If a human has to think to acomplish X, and a machine can do X, then the mahine can be said to think.
And yes, a normal caculator thinks then, albeit in an extremely limited domain. BUT if the full general purpose and almost infinitely deep abstraction levels that the human mind is capable of is say ‘level 1,000,000,000’, then a calculator ‘thinks’ at say level 1, or perhaps 10.
Now, add pattern recognition and ‘conditional branching’ which a computer has that a calculator doesn’t, now perhaps you are at level 100 (of 1,000,000,000).
‘thinking’ is not a binary yes/no, it is ‘what depth’ or what level of generality of abstract processing (ie thought) is this entity , man, machine, animal, alien, capable of.

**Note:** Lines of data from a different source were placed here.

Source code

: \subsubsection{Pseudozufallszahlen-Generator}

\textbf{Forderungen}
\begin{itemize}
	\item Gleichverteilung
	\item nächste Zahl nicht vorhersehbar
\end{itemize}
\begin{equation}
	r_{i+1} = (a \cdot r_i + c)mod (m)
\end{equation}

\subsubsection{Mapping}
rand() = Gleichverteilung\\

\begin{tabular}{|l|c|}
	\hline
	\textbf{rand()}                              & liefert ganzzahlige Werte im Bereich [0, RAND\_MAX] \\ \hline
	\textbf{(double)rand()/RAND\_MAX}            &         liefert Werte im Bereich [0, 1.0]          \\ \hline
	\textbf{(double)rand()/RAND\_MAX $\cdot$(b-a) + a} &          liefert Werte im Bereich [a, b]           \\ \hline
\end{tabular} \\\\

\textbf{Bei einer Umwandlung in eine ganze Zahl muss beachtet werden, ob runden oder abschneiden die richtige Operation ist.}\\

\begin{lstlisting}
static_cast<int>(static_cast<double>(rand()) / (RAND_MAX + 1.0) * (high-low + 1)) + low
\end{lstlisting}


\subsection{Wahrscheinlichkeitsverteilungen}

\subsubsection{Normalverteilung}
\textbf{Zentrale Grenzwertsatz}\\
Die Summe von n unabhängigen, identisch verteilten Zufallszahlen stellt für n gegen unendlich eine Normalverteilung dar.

Intelligence is directly related to how general or broad the set of types of problems that can be solved. So a modern digital calculator is more intelligent than an abacus, and a computer is more intelligent than a calculator, and an ape is more intelligent than a computer, and a human is more intelligent than an ape.
People will never see computers as ‘thinking’ though, until they can perform ‘thinking’ (ie abstract processing) in an extremely varied set of domains. for that, they will have to understand the world. To do that, they will have to partake in naturual language understanding
Now computers won’t ever REALLY understand the world the way we do, simply because we have senses that they do not (and probably vice-versa eventually), but language will be a kind of ‘common denominator’ for us to communicate with them and solve real world problems.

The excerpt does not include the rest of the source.